Art. 73. A instituição deverá constar de escritura pública transcrita no registro do imóveis e publicada na imprensa local e, na falta desta, na da Capital do Estado.


INALIENABILIDADE E IMPENHORABILIDADE DO BEM DE FAMÍLIA.

O bem de família é declarado inalienável pelo art. 72, do código Civil. A inalienabilidade vem estabelecida pela lei do propósito de salvaguardar a família do instituidor, proporcionando-lhe seguro asilo.

Mas essa inalienabilidade, segundo vimos anteriormente, é apenas acidental. Pode ser removida, desde que haja anuência dos interessados e dos seus representantes legais (art. 72, in fine). Efetivamente, se existem vantagens econômicas devidamente justificadas, se a família se transferiu para outro Estado ou outra localidade, por que não se dispensar a cláusula e não se permitir a livre disposição do bem?

Se incapaz os interessados, consentimento deve ser dado pelos representantes legais, nomeando-se-lhes curador especial, nos termos do art. 387, do Código Civil, se for o caso. É perante o juiz da cidade em que residem os interessados em bem de família que se deve promover seu cancelamento. Entre os interessados se acham os filhos do instituidor, que têm qualidade para se opor ao cancelamento.

O bem de família é também impenhorável. Aliás, afirma Roguin que a impenhorabilidade é o próprio nervo do instituto. O principal feito do ato é isentar de penhora o prédio destinado a ser o lar da família. O art. 70 positiva: é permitido aos chefes de família destinar um prédio para domicílio desta, com a cláusula de ficar isento de execução por dívida, salvo as que provierem de impostos relativos ao mesmo prédio. O Código de Processo Civil, a seu turno, dispõe no art. 649 que não poderão absolutamente ser penhorados os bens inalienáveis e os declarados, por ato voluntário, não sujeitos à execução, Decretada a falência do instituidor, esta não compreenderá o bem de família (Dec.-lei 7.661, de 21-6-1945, art. 41).
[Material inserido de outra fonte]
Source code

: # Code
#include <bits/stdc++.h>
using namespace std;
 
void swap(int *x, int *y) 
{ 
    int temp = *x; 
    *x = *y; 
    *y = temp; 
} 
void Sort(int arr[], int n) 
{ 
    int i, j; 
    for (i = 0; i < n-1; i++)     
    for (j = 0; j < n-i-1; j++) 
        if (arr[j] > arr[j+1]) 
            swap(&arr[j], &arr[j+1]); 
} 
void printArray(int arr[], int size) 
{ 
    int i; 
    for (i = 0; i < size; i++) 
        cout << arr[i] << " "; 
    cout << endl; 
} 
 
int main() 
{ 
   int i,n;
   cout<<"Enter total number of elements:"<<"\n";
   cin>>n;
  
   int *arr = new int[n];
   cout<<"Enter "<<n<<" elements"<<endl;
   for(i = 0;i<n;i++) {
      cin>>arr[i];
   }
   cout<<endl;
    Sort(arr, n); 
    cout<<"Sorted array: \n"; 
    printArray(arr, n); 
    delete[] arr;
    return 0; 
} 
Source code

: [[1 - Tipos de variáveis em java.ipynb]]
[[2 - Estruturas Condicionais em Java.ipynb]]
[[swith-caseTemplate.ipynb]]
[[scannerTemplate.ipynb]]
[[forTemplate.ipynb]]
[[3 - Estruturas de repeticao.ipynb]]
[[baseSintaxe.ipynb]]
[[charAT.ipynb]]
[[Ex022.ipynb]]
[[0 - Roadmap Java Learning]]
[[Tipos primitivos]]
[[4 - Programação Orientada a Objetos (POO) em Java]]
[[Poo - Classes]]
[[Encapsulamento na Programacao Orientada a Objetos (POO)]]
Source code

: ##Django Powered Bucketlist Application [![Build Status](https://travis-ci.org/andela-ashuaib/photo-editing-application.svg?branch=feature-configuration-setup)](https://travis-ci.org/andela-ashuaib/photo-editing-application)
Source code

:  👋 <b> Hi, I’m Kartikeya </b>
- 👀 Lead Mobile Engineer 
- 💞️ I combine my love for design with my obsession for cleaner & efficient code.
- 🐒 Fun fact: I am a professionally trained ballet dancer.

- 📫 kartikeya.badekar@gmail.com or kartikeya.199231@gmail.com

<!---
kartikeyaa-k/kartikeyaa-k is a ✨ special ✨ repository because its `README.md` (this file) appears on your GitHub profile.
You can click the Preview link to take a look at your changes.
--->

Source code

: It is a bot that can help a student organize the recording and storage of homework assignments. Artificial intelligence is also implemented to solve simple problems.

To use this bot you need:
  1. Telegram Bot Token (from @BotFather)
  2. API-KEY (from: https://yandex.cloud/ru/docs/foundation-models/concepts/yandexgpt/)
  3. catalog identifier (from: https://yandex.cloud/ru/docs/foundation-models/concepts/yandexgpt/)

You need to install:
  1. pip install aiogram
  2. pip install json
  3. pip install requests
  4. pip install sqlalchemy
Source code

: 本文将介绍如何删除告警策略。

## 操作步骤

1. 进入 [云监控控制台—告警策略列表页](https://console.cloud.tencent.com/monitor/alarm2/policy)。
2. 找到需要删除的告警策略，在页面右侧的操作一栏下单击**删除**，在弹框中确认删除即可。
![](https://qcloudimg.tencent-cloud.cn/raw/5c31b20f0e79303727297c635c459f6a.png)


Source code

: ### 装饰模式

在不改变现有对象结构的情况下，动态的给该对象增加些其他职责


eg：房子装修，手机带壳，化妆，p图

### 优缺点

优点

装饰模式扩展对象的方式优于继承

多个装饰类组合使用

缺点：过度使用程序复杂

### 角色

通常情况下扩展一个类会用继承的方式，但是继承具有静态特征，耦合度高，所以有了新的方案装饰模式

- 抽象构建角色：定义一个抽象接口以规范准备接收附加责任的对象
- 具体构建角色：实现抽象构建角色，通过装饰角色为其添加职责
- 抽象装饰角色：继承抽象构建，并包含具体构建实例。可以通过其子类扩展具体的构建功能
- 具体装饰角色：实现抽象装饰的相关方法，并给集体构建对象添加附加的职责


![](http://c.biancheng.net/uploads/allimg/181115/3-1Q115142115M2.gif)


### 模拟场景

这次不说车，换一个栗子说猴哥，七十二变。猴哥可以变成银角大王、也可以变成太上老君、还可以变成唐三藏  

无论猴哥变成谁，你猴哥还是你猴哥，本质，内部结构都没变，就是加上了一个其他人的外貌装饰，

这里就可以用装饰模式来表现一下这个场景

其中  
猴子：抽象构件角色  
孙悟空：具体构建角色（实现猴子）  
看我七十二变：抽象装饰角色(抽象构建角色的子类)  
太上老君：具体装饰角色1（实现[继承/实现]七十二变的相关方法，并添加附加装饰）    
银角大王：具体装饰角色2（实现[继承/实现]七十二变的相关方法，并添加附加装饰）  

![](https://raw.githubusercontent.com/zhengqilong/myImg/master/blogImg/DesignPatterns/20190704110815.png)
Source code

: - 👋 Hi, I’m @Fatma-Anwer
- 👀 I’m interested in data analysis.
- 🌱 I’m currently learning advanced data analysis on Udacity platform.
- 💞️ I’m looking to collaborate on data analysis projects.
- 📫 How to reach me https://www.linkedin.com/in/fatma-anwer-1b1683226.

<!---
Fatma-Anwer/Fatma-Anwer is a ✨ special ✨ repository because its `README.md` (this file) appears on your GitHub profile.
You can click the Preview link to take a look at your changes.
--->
Mas a impenhorabilidade não é absoluta, comportando exceções. A primeira vem expressa no próprio corpo art. 70; o bem de família responde pela dívida proveniente de impostos relativos ao mesmo prédio.

Da mesma forma, não prevalece a impenhorabilidade se verifica que a instituição foi feita em fraude ou prejuízo de débito anterior. Dispõe, com efeito, art. 71: para o exercício deste direito é necessário que os instituidores o ato da instituição não tenha dívidas cujo pagamento possa por ele ser prejudicado.

Contudo, é necessária a experiência de nexo causal entre a instituição e a insolvência do devedor. Diz o parágrafo único do art. 71: a isenção se refere a dívidas posteriores ao ato, e não às anteriores, se verifica que a solução destas se tornou inexeqúível em virtude do ato da instituição.

Conseqüentemente, não se anulará instituição de bem de família ainda que apareça título de dívida anterior, desde que a esse tempo não fosse o instituidor, ou desde que pelo ato não tivesse se tornado insolvente (Cód.Civil, art. 106)

Se a insolvência é posterior à instituição, esta não fica anulada ou comprometida, prevalecendo então a isenção. Em tal hipótese, não encontrarão os credores no bem de família a natural garantia de seus direitos.